(RECORD EXTRACTS)

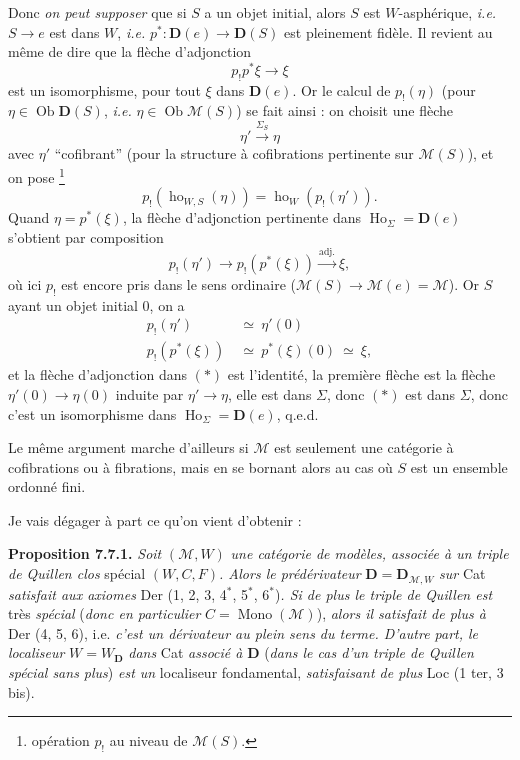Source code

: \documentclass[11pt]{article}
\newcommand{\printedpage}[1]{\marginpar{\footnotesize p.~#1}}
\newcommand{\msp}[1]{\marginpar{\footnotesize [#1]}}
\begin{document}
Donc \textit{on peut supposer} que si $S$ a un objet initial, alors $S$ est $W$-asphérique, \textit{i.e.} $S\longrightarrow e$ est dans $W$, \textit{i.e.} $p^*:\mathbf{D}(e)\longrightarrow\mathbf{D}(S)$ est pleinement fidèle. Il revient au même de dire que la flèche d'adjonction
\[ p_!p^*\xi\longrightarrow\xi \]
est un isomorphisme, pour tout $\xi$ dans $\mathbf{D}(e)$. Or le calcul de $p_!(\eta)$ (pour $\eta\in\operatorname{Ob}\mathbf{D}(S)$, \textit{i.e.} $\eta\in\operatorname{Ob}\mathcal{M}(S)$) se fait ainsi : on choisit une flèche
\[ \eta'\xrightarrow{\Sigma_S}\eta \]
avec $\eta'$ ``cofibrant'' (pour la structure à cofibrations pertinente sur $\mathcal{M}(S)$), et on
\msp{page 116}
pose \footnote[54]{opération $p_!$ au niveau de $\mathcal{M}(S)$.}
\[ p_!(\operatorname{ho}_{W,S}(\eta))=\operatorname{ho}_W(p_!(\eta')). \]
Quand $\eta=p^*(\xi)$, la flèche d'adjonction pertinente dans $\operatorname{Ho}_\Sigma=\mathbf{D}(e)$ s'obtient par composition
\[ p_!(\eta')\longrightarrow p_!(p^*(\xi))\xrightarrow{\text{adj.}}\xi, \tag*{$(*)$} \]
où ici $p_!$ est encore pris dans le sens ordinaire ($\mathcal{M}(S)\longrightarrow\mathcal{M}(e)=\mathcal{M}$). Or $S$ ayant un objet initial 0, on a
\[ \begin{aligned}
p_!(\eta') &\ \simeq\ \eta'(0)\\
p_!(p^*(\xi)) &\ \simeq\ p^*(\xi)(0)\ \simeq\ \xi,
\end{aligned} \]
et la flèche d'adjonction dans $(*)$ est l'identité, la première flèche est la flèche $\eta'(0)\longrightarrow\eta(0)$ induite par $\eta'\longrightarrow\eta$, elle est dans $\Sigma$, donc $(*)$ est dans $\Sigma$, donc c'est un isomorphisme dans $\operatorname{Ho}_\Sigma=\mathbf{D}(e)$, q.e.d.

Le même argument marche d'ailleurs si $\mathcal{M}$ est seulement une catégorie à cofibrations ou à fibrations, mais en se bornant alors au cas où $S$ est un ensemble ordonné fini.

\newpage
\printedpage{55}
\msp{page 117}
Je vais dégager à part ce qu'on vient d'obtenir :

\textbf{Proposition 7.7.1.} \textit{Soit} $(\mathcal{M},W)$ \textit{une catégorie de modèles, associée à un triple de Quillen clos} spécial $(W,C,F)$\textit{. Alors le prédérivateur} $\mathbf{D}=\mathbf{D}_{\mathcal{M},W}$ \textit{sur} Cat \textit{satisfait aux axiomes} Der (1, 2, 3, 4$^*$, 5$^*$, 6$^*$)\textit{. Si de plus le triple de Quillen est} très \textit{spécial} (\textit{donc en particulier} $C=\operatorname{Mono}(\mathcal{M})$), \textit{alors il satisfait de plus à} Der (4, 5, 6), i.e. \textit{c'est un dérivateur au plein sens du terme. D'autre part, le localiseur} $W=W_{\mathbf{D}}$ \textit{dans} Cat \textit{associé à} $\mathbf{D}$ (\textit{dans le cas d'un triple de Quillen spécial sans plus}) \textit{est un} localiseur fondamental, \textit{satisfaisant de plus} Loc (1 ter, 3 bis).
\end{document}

(End RECORD EXTRACTS)
(RECORD EXTRACTS)

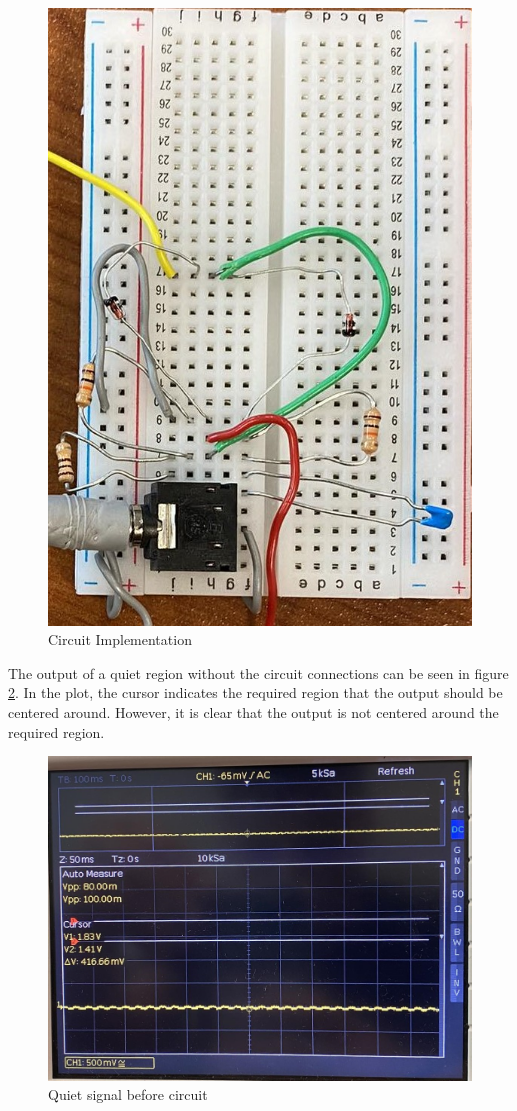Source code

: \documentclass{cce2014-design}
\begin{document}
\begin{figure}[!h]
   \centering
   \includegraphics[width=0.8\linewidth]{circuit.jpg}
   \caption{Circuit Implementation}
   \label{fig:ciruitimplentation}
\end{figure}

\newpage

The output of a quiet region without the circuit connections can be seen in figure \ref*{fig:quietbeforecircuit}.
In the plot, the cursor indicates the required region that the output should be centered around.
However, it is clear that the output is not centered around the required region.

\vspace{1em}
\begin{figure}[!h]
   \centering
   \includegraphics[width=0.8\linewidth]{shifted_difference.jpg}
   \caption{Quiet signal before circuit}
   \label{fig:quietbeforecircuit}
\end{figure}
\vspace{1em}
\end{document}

(End RECORD EXTRACTS)
(RECORD EXTRACTS)

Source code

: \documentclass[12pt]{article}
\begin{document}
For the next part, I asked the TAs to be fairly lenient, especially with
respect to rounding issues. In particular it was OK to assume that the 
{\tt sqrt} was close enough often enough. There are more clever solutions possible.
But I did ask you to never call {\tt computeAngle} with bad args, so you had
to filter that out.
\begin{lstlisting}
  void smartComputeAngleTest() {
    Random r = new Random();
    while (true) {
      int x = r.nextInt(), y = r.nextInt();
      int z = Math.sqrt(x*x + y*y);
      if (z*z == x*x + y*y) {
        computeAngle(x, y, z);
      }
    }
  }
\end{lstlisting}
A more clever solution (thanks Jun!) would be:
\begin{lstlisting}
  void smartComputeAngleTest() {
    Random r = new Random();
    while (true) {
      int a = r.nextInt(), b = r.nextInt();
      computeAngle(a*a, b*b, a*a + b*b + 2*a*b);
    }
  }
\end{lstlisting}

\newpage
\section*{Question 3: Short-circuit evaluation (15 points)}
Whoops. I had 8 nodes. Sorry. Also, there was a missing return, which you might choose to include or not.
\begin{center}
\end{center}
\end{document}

(End RECORD EXTRACTS)

**PROBLEM STATEMENT:**
How many of the lines in this material contain the word "printedpage"? State the number and nothing else.

**SOLUTION TO THIS EXERCISE:**
2